■ **TASK DIRECTIONS**:
Range to output from the entries below: the line containing "Model training-time objective" through the line containing "Active search budget". Set it down exactly, ends included, nothing else.

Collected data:
□ □ □ □
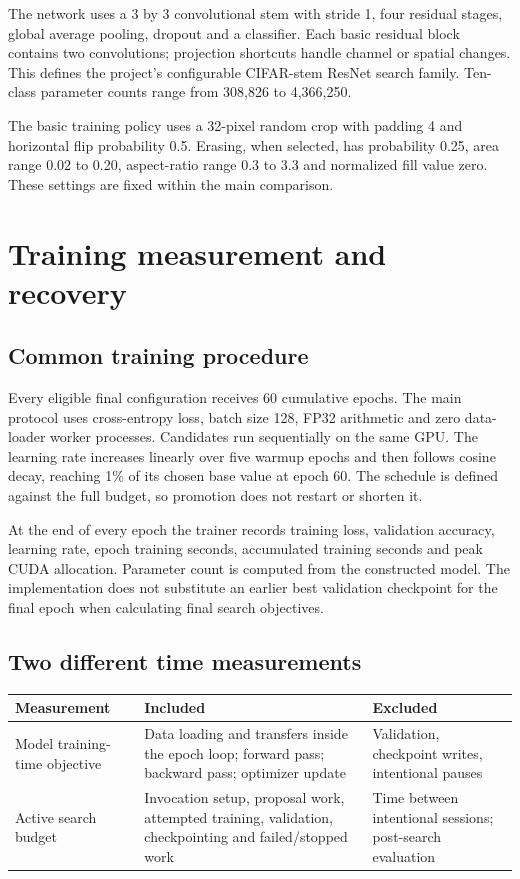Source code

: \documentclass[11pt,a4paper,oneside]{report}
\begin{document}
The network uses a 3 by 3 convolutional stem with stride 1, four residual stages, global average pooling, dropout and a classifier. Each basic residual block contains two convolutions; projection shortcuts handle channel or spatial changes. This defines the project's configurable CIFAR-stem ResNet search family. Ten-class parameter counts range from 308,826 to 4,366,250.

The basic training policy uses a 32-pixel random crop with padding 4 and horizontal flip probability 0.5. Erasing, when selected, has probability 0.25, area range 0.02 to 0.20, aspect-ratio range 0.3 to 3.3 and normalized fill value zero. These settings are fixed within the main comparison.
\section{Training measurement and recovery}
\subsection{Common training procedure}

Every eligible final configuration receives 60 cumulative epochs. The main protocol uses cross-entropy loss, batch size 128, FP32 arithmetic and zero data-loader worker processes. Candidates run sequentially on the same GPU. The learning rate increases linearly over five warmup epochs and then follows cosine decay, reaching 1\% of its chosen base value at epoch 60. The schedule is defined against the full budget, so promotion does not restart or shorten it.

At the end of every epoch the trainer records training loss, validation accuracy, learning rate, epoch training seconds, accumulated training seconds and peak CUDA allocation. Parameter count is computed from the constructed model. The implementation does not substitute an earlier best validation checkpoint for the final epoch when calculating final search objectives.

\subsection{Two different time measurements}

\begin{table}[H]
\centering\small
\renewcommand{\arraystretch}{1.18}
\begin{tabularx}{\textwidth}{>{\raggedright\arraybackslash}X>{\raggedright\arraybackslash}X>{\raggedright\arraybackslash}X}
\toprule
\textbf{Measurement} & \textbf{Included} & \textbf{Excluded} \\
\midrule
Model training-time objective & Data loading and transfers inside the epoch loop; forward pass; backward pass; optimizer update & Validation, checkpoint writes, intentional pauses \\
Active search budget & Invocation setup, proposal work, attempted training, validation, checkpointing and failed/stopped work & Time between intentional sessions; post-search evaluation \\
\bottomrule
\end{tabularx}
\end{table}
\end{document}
□ □ □ □
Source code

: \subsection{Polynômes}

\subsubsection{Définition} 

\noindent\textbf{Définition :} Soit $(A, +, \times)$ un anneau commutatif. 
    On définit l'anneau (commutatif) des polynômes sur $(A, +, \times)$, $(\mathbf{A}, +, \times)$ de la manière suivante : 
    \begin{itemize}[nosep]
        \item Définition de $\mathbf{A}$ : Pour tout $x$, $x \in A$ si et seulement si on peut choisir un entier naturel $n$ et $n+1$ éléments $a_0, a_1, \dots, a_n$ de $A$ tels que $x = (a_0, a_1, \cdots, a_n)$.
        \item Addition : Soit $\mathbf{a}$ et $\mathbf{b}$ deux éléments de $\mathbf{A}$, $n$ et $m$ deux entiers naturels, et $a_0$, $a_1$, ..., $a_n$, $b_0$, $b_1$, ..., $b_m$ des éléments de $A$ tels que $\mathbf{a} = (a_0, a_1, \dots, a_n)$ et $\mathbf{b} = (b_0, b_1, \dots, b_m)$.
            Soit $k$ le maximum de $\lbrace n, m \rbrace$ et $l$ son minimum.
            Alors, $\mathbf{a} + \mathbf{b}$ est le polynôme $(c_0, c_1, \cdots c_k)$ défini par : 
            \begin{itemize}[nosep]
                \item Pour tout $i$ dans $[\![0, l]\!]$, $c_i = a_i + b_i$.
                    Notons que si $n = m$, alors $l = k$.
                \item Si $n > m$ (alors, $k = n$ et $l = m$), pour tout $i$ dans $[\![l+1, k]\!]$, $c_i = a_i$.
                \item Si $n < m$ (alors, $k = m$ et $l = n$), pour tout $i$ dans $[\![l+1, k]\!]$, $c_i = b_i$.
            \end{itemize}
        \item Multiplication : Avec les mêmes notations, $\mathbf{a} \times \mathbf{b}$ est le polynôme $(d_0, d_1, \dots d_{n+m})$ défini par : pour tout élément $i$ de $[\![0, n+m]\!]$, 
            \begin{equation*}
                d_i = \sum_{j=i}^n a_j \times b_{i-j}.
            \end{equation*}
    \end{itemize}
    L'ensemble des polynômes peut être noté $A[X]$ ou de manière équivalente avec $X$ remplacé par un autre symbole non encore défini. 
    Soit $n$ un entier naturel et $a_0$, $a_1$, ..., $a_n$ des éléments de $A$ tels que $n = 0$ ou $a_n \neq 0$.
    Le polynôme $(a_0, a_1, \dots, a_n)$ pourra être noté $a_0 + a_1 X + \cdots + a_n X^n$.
□ □ □ □
■ **TASK SOLUTION**:
Model training-time objective & Data loading and transfers inside the epoch loop; forward pass; backward pass; optimizer update & Validation, checkpoint writes, intentional pauses \\
Active search budget & Invocation setup, proposal work, attempted training, validation, checkpointing and failed/stopped work & Time between intentional sessions; post-search evaluation \\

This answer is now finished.